For those of you who celebrate Thanksgiving Day, I hope yours is truly a time of reflection on the myriad gifts we receive daily. As the November Daily Practice of Naikan allows us to see, we benefit from countless, innumerable beings constantly.  And to all of you, I wish to take this opportunity to thank you for your practice, for your desire and commitment to awaken for the sake of a more loving and joy-filled world.


  1. A very short chapter indeed. I was grateful for that, but did find questions. About the cleaning, he mentions "not using any appliance, but bamboo brooms and wet rags". I'm assuming from your commentes that he was referring to doing the cleaning by hand and not automating it (like using a dishwasher). I was glad to that you mentioned about cleaning. I find cleaning feels good. I used to only allow myself to feel good when it was done. Thank goodness for the teachings. Now I have learned to enjoy the process of cleaning. I still remember Thich Nhat Hanh's "do the dishes to do the dishes", not to get them done. I have also realized as I enjoy the cleaning, how lucky since there will be always an abundant of cleaning to do. - Sally

  2. Yes, indeed Sally! "After the laundry, the laundry!"

  3. this short chapter made me think a lot about all the little things we take for granted, especially as a teacher of 4 year olds, whom i am teaching things to children that i myself take for granted, like how to wash hands, how to hold a pair of scissors, how to recognize a numeral and sounds out a letter, how to draw and more importantly how to have fun... i also learn from the same children how to be in each moment, with each emotion, with each task, each time to do something with newness... sally i love cleaning, i too used to only love it when it was all 'done' but i love the process, i used to frown at the idea of cleaning being and endless cycle, especially with three cats and a dog, but i love it now...just as the children i teach love it... now onto chapter 5!!

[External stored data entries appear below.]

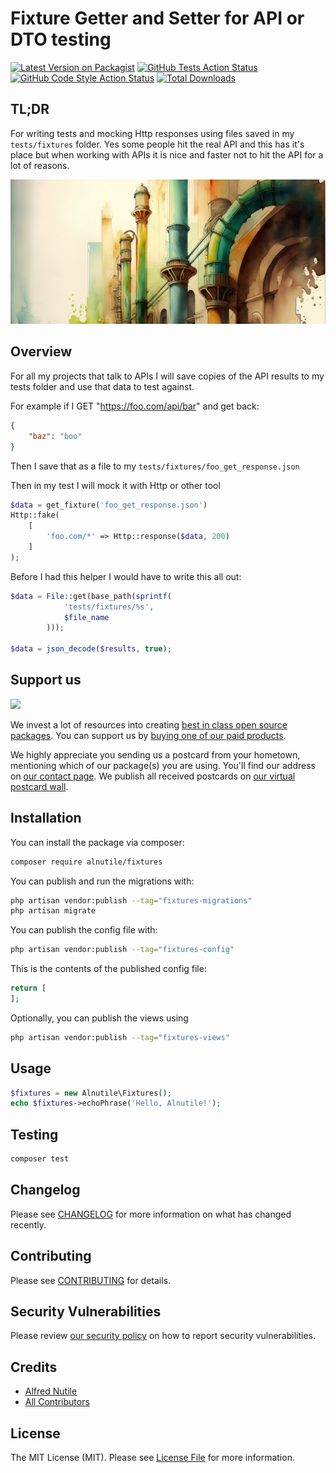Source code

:# Fixture Getter and Setter for API or DTO testing

[![Latest Version on Packagist](https://img.shields.io/packagist/v/alnutile/fixtures.svg?style=flat-square)](https://packagist.org/packages/alnutile/fixtures)
[![GitHub Tests Action Status](https://img.shields.io/github/actions/workflow/status/alnutile/fixtures/run-tests.yml?branch=main&label=tests&style=flat-square)](https://github.com/alnutile/fixtures/actions?query=workflow%3Arun-tests+branch%3Amain)
[![GitHub Code Style Action Status](https://img.shields.io/github/actions/workflow/status/alnutile/fixtures/fix-php-code-style-issues.yml?branch=main&label=code%20style&style=flat-square)](https://github.com/alnutile/fixtures/actions?query=workflow%3A"Fix+PHP+code+style+issues"+branch%3Amain)
[![Total Downloads](https://img.shields.io/packagist/dt/alnutile/fixtures.svg?style=flat-square)](https://packagist.org/packages/alnutile/fixtures)

## TL;DR
For writing tests and mocking Http responses using files saved in my `tests/fixtures` folder. Yes some people hit the real 
API and this has it's place but when working with APIs it is nice and faster not to hit the API for a lot of reasons.

![](logo.png)


## Overview

For all my projects that talk to APIs I will save copies of the API results to my tests folder and use that data to test against.

For example if I GET "https://foo.com/api/bar" and get back:

```json
{
    "baz": "boo"
}
```

Then I save that as a file to my `tests/fixtures/foo_get_response.json`

Then in my test I will mock it with Http or other tool

```php 
$data = get_fixture('foo_get_response.json')
Http::fake(
    [
        'foo.com/*' => Http::response($data, 200)
    ]
);
```

Before I had this helper I would have to write this all out:

```php 
$data = File::get(base_path(sprintf(
            'tests/fixtures/%s',
            $file_name
        )));

$data = json_decode($results, true);
```



## Support us

[<img src="https://github-ads.s3.eu-central-1.amazonaws.com/fixtures.jpg?t=1" width="419px" />](https://spatie.be/github-ad-click/fixtures)

We invest a lot of resources into creating [best in class open source packages](https://spatie.be/open-source). You can support us by [buying one of our paid products](https://spatie.be/open-source/support-us).

We highly appreciate you sending us a postcard from your hometown, mentioning which of our package(s) you are using. You'll find our address on [our contact page](https://spatie.be/about-us). We publish all received postcards on [our virtual postcard wall](https://spatie.be/open-source/postcards).

## Installation

You can install the package via composer:

```bash
composer require alnutile/fixtures
```

You can publish and run the migrations with:

```bash
php artisan vendor:publish --tag="fixtures-migrations"
php artisan migrate
```

You can publish the config file with:

```bash
php artisan vendor:publish --tag="fixtures-config"
```

This is the contents of the published config file:

```php
return [
];
```

Optionally, you can publish the views using

```bash
php artisan vendor:publish --tag="fixtures-views"
```

## Usage

```php
$fixtures = new Alnutile\Fixtures();
echo $fixtures->echoPhrase('Hello, Alnutile!');
```

## Testing

```bash
composer test
```

## Changelog

Please see [CHANGELOG](CHANGELOG.md) for more information on what has changed recently.

## Contributing

Please see [CONTRIBUTING](CONTRIBUTING.md) for details.

## Security Vulnerabilities

Please review [our security policy](../../security/policy) on how to report security vulnerabilities.

## Credits

- [Alfred Nutile](https://github.com/alnutile)
- [All Contributors](../../contributors)

## License

The MIT License (MIT). Please see [License File](LICENSE.md) for more information.
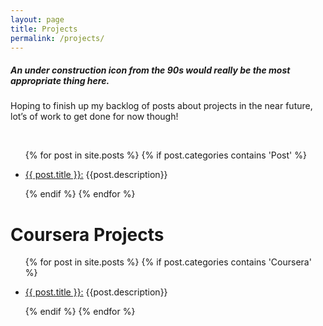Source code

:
 ```yaml
---
layout: page
title: Projects
permalink: /projects/
---
```


<div class="home">
<h5>An under construction icon from the 90s would really be the most appropriate thing here.</h5>
<p>Hoping to finish up my backlog of posts about projects in the near future, lot’s of work to get done for now though!</p>
<br>
  <ul class="post">
    {% for post in site.posts %}
      {%  if post.categories contains 'Post' %}
      <li>
        <p>
          <a href="{{ post.url | prepend: site.baseurl }}">{{ post.title }}:</a>
          {{post.description}}
        </p>
      </li>
      {% endif %}
    {% endfor %}
  </ul>


  <h1 class="page-heading">Coursera Projects</h1>
  <ul class="posts">
    {% for post in site.posts %}
      {%  if post.categories contains 'Coursera' %}
      <li>
        <p>
          <a href="{{ post.url | prepend: site.baseurl }}">{{ post.title }}:</a>
          {{post.description}}
        </p>
      </li>
      {% endif %}
    {% endfor %}
  </ul>

</div>
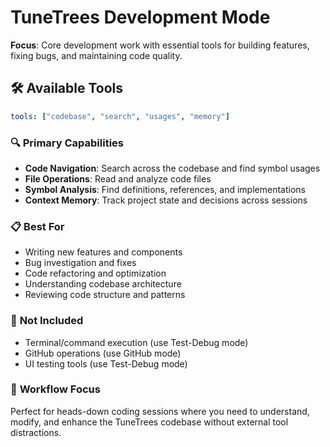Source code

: # TuneTrees Development Mode

**Focus**: Core development work with essential tools for building features, fixing bugs, and maintaining code quality.

## 🛠️ **Available Tools**

```yaml
tools: ["codebase", "search", "usages", "memory"]
```

### 🔍 **Primary Capabilities**

- **Code Navigation**: Search across the codebase and find symbol usages
- **File Operations**: Read and analyze code files
- **Symbol Analysis**: Find definitions, references, and implementations
- **Context Memory**: Track project state and decisions across sessions

### 📋 **Best For**

- Writing new features and components
- Bug investigation and fixes
- Code refactoring and optimization
- Understanding codebase architecture
- Reviewing code structure and patterns

### 🚫 **Not Included**

- Terminal/command execution (use Test-Debug mode)
- GitHub operations (use GitHub mode)
- UI testing tools (use Test-Debug mode)

### 🎯 **Workflow Focus**

Perfect for heads-down coding sessions where you need to understand, modify, and enhance the TuneTrees codebase without external tool distractions.
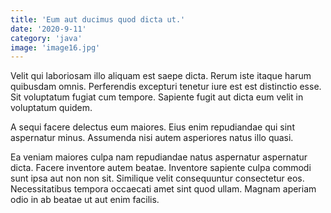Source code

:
 ```yaml
---
title: 'Eum aut ducimus quod dicta ut.'
date: '2020-9-11'
category: 'java'
image: 'image16.jpg'
---
```


Velit qui laboriosam illo aliquam est saepe dicta. Rerum iste itaque harum quibusdam omnis. Perferendis excepturi tenetur iure est est distinctio esse. Sit voluptatum fugiat cum tempore. Sapiente fugit aut dicta eum velit in voluptatum quidem.
 A sequi facere delectus eum maiores. Eius enim repudiandae qui sint aspernatur minus. Assumenda nisi autem asperiores natus illo quasi.
 Ea veniam maiores culpa nam repudiandae natus aspernatur aspernatur dicta. Facere inventore autem beatae. Inventore sapiente culpa commodi sunt ipsa aut non non sit. Similique velit consequuntur consectetur eos. Necessitatibus tempora occaecati amet sint quod ullam. Magnam aperiam odio in ab beatae ut aut enim facilis.
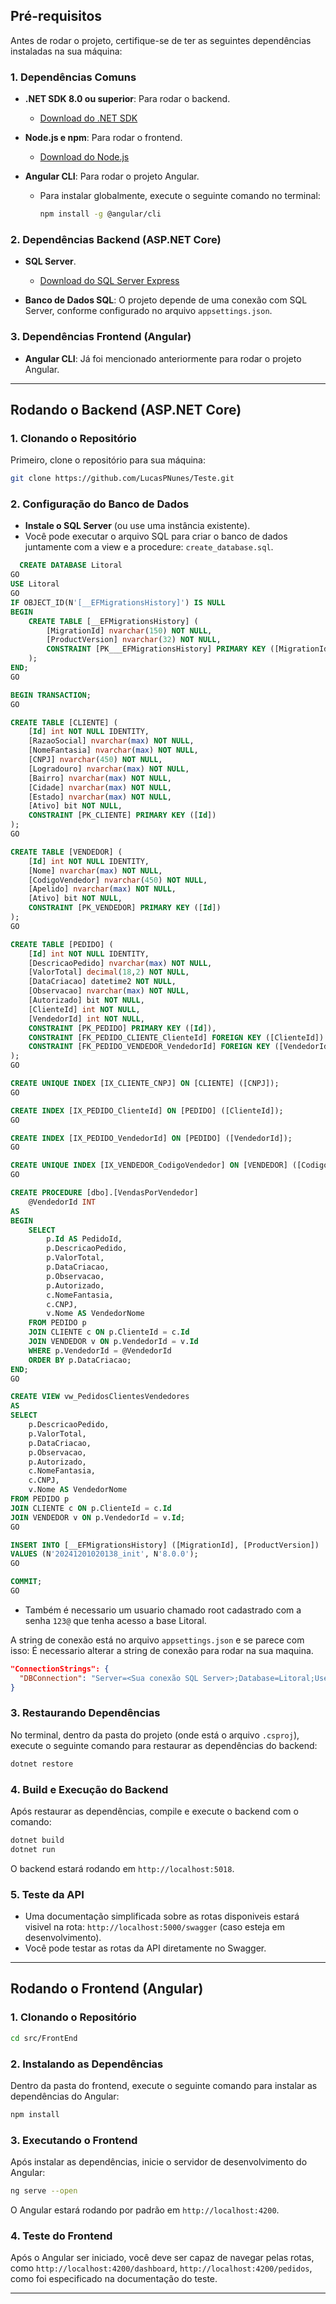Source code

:## **Pré-requisitos**

Antes de rodar o projeto, certifique-se de ter as seguintes dependências instaladas na sua máquina:

### **1. Dependências Comuns**

- **.NET SDK 8.0 ou superior**: Para rodar o backend.
  - [Download do .NET SDK](https://dotnet.microsoft.com/download/dotnet)
  
- **Node.js e npm**: Para rodar o frontend.
  - [Download do Node.js](https://nodejs.org/)
  
- **Angular CLI**: Para rodar o projeto Angular.
  - Para instalar globalmente, execute o seguinte comando no terminal:
    ```bash
    npm install -g @angular/cli
    ```

### **2. Dependências Backend (ASP.NET Core)**

- **SQL Server**.
  - [Download do SQL Server Express](https://www.microsoft.com/en-us/sql-server/sql-server-downloads)
  
- **Banco de Dados SQL**: O projeto depende de uma conexão com SQL Server, conforme configurado no arquivo `appsettings.json`.

### **3. Dependências Frontend (Angular)**

- **Angular CLI**: Já foi mencionado anteriormente para rodar o projeto Angular.

---

## **Rodando o Backend (ASP.NET Core)**

### **1. Clonando o Repositório**

Primeiro, clone o repositório para sua máquina:

```bash
git clone https://github.com/LucasPNunes/Teste.git
```

### **2. Configuração do Banco de Dados**

- **Instale o SQL Server** (ou use uma instância existente).
- Você pode executar o arquivo SQL para criar o banco de dados juntamente com a view e a procedure: `create_database.sql`. 
```SQL
  CREATE DATABASE Litoral
GO
USE Litoral
GO
IF OBJECT_ID(N'[__EFMigrationsHistory]') IS NULL
BEGIN
    CREATE TABLE [__EFMigrationsHistory] (
        [MigrationId] nvarchar(150) NOT NULL,
        [ProductVersion] nvarchar(32) NOT NULL,
        CONSTRAINT [PK___EFMigrationsHistory] PRIMARY KEY ([MigrationId])
    );
END;
GO

BEGIN TRANSACTION;
GO

CREATE TABLE [CLIENTE] (
    [Id] int NOT NULL IDENTITY,
    [RazaoSocial] nvarchar(max) NOT NULL,
    [NomeFantasia] nvarchar(max) NOT NULL,
    [CNPJ] nvarchar(450) NOT NULL,
    [Logradouro] nvarchar(max) NOT NULL,
    [Bairro] nvarchar(max) NOT NULL,
    [Cidade] nvarchar(max) NOT NULL,
    [Estado] nvarchar(max) NOT NULL,
    [Ativo] bit NOT NULL,
    CONSTRAINT [PK_CLIENTE] PRIMARY KEY ([Id])
);
GO

CREATE TABLE [VENDEDOR] (
    [Id] int NOT NULL IDENTITY,
    [Nome] nvarchar(max) NOT NULL,
    [CodigoVendedor] nvarchar(450) NOT NULL,
    [Apelido] nvarchar(max) NOT NULL,
    [Ativo] bit NOT NULL,
    CONSTRAINT [PK_VENDEDOR] PRIMARY KEY ([Id])
);
GO

CREATE TABLE [PEDIDO] (
    [Id] int NOT NULL IDENTITY,
    [DescricaoPedido] nvarchar(max) NOT NULL,
    [ValorTotal] decimal(18,2) NOT NULL,
    [DataCriacao] datetime2 NOT NULL,
    [Observacao] nvarchar(max) NOT NULL,
    [Autorizado] bit NOT NULL,
    [ClienteId] int NOT NULL,
    [VendedorId] int NOT NULL,
    CONSTRAINT [PK_PEDIDO] PRIMARY KEY ([Id]),
    CONSTRAINT [FK_PEDIDO_CLIENTE_ClienteId] FOREIGN KEY ([ClienteId]) REFERENCES [CLIENTE] ([Id]) ON DELETE CASCADE,
    CONSTRAINT [FK_PEDIDO_VENDEDOR_VendedorId] FOREIGN KEY ([VendedorId]) REFERENCES [VENDEDOR] ([Id]) ON DELETE CASCADE
);
GO

CREATE UNIQUE INDEX [IX_CLIENTE_CNPJ] ON [CLIENTE] ([CNPJ]);
GO

CREATE INDEX [IX_PEDIDO_ClienteId] ON [PEDIDO] ([ClienteId]);
GO

CREATE INDEX [IX_PEDIDO_VendedorId] ON [PEDIDO] ([VendedorId]);
GO

CREATE UNIQUE INDEX [IX_VENDEDOR_CodigoVendedor] ON [VENDEDOR] ([CodigoVendedor]);
GO

CREATE PROCEDURE [dbo].[VendasPorVendedor]
    @VendedorId INT
AS
BEGIN
    SELECT
        p.Id AS PedidoId,
        p.DescricaoPedido,
        p.ValorTotal,
        p.DataCriacao,
        p.Observacao,
        p.Autorizado,
        c.NomeFantasia,
        c.CNPJ,
        v.Nome AS VendedorNome
    FROM PEDIDO p
    JOIN CLIENTE c ON p.ClienteId = c.Id
    JOIN VENDEDOR v ON p.VendedorId = v.Id
    WHERE p.VendedorId = @VendedorId
    ORDER BY p.DataCriacao;
END;
GO

CREATE VIEW vw_PedidosClientesVendedores
AS
SELECT
    p.DescricaoPedido,
    p.ValorTotal,
    p.DataCriacao,
    p.Observacao,
    p.Autorizado,
    c.NomeFantasia,
    c.CNPJ,
    v.Nome AS VendedorNome
FROM PEDIDO p
JOIN CLIENTE c ON p.ClienteId = c.Id
JOIN VENDEDOR v ON p.VendedorId = v.Id;
GO

INSERT INTO [__EFMigrationsHistory] ([MigrationId], [ProductVersion])
VALUES (N'20241201020138_init', N'8.0.0');
GO

COMMIT;
GO

```
 
- Também é necessario um usuario chamado root cadastrado com a senha `123@` que tenha acesso a base Litoral. 

A string de conexão está no arquivo `appsettings.json` e se parece com isso:
É necessario alterar a string de conexão para rodar na sua maquina.

```json
"ConnectionStrings": {
  "DBConnection": "Server=<Sua conexão SQL Server>;Database=Litoral;User Id=root;Password=123@;TrustServerCertificate=true;"
}
```

### **3. Restaurando Dependências**

No terminal, dentro da pasta do projeto (onde está o arquivo `.csproj`), execute o seguinte comando para restaurar as dependências do backend:

```bash
dotnet restore
```

### **4. Build e Execução do Backend**

Após restaurar as dependências, compile e execute o backend com o comando:

```bash
dotnet build
dotnet run
```

O backend estará rodando em `http://localhost:5018`.

### **5. Teste da API**

- Uma documentação simplificada sobre as rotas disponiveis estará visivel na rota: `http://localhost:5000/swagger` (caso esteja em desenvolvimento).
- Você pode testar as rotas da API diretamente no Swagger.

---

## **Rodando o Frontend (Angular)**

### **1. Clonando o Repositório**


```bash
cd src/FrontEnd
```

### **2. Instalando as Dependências**

Dentro da pasta do frontend, execute o seguinte comando para instalar as dependências do Angular:

```bash
npm install
```

### **3. Executando o Frontend**

Após instalar as dependências, inicie o servidor de desenvolvimento do Angular:

```bash
ng serve --open
```

O Angular estará rodando por padrão em `http://localhost:4200`.

  
### **4. Teste do Frontend**

Após o Angular ser iniciado, você deve ser capaz de navegar pelas rotas, como `http://localhost:4200/dashboard`, `http://localhost:4200/pedidos`, como foi especificado na documentação do teste.

---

  4. As the author suggests, I think I have forgotten how to breathe in my adult life, my breath is often shallow and short. I think this is a side-effect of focusing my attention on thoughts more than sensations. For most of my adult life I have suffered from sinus congestion. Having experimented endlessly with diet and supplements, I am surprised to find my sinuses clear after just 15 minutes of zazen or asana!

    I find Dogen's quote interesting too ("the entire world in the ten directions is nothing but the true human body"). It seems that the more I sit/practice, the more sensitive I become to my body. A recent development is that sometimes while sitting I will perceive sounds as originating from inside instead of outside, and sometimes I even get some synesthetic visual/physical sensations. What I've realized, which I have heard taught but never experienced, is that I have chosen to limit my "self" by the interface between my ear drums and the air that carries the sound. But that when I perceive the sound, it is not "over there" but in me. However, it seems that "over there" and "in me" are still not quite right.

  5. Matt,

    Your example with sound is true of all sensory phenomena. They are "mental formations." Or as a psychologist I heard talk once way, "psychological phenomena." Vibrations in the air cause little bones in our ears to hit the eardrum, sending nerve impulses to specific areas of the brain and we experience the phenomena of sound. So, where does one point to the origination of sound?